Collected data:

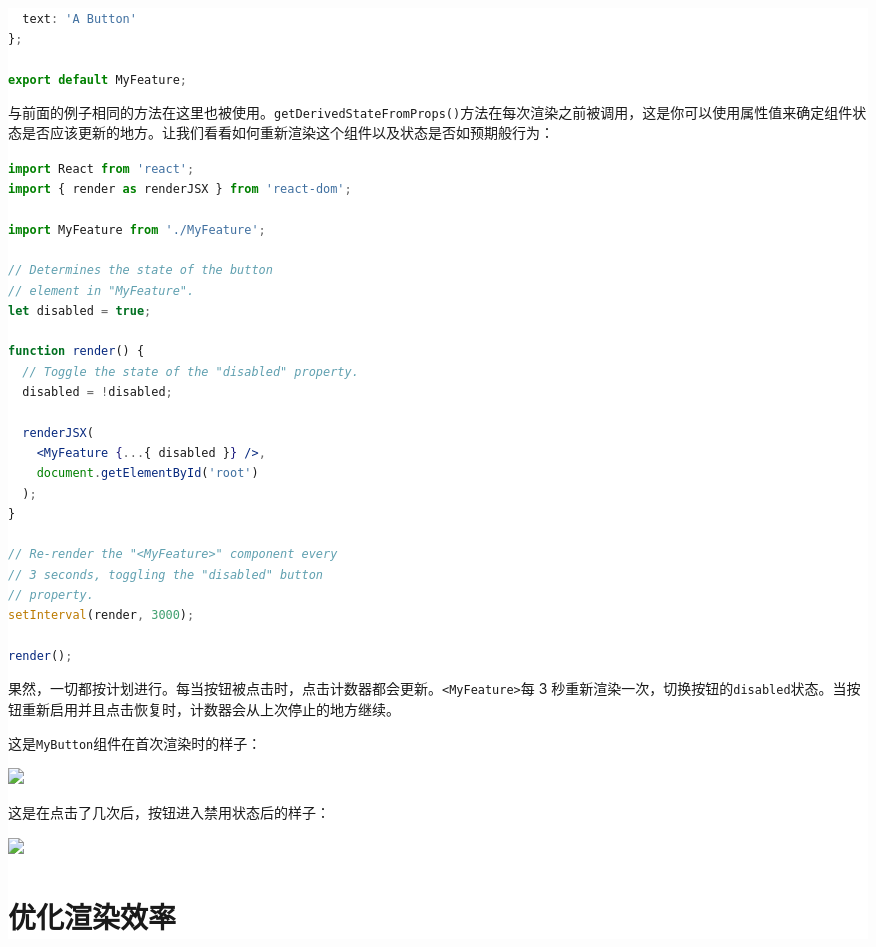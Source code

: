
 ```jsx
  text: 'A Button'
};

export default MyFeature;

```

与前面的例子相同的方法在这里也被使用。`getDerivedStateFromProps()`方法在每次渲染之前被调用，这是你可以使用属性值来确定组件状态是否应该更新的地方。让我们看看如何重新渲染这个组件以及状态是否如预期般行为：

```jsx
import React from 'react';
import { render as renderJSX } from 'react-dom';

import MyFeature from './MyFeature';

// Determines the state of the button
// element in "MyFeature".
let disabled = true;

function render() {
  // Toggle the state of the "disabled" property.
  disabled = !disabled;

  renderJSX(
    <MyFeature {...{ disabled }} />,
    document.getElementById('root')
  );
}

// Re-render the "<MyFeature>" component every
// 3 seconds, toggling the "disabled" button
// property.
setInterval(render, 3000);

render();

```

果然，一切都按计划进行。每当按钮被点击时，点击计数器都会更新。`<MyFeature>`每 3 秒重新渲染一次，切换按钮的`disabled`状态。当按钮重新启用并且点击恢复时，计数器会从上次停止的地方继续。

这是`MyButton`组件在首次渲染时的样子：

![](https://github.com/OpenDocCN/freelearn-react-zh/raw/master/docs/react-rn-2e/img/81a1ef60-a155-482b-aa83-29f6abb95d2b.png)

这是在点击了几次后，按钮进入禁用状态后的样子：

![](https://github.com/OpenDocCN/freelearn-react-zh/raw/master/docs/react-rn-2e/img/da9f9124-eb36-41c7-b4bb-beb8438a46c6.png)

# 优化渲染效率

* * *

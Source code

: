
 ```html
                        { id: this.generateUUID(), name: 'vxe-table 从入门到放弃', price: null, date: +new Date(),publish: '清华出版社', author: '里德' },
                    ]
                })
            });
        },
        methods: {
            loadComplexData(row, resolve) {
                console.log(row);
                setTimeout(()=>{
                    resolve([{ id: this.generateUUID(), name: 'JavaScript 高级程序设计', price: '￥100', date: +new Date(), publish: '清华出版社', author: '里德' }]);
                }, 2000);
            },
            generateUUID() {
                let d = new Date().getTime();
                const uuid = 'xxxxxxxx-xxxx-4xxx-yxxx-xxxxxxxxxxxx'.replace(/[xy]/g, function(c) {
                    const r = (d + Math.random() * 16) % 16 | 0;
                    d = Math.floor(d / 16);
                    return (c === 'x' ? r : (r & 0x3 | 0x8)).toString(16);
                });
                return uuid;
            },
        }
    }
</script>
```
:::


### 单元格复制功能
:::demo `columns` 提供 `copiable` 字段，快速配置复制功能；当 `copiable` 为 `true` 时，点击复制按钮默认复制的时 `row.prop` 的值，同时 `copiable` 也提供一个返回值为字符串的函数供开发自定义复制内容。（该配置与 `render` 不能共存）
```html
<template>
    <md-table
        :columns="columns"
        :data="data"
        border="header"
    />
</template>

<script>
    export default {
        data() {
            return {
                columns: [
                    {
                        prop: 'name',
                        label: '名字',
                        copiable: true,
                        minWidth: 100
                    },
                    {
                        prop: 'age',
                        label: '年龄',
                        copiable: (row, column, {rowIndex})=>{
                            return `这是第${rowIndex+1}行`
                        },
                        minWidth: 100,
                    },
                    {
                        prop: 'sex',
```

...

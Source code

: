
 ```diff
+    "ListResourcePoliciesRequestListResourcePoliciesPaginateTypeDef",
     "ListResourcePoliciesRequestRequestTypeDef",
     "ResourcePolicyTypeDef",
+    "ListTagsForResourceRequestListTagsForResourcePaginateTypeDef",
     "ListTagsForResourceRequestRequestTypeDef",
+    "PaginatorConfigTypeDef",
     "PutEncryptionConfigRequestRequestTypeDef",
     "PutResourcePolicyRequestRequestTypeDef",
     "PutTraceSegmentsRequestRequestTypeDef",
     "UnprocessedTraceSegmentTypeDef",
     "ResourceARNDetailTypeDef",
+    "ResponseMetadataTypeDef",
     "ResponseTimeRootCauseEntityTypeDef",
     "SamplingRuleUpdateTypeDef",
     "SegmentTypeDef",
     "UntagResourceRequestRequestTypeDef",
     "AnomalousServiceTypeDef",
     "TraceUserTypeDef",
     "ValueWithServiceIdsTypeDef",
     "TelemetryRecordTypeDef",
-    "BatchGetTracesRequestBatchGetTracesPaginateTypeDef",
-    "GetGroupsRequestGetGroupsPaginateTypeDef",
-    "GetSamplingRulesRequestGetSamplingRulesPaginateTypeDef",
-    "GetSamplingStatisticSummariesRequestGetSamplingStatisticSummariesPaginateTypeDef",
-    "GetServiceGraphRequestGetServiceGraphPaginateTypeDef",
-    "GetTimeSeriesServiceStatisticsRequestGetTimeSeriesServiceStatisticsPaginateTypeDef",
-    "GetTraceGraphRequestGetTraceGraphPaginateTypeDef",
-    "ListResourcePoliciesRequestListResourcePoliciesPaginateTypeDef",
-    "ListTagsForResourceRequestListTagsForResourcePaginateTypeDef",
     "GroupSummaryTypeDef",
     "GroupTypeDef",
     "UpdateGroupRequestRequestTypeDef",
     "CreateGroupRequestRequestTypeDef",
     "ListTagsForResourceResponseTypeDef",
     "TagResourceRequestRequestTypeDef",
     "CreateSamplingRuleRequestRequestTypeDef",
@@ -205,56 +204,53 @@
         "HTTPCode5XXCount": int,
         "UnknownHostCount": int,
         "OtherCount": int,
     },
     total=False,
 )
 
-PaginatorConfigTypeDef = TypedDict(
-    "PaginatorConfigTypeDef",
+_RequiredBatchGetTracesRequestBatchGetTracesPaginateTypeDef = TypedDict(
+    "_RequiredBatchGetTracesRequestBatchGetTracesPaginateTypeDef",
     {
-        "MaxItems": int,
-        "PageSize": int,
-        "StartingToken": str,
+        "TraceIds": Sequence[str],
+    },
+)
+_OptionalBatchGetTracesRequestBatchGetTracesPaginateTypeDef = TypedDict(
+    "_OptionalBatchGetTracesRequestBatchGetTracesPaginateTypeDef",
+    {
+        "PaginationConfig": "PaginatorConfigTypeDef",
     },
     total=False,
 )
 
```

Exercise directions:
All that is needed is the number of lines above in which the string "property" appears.

Answer area:
2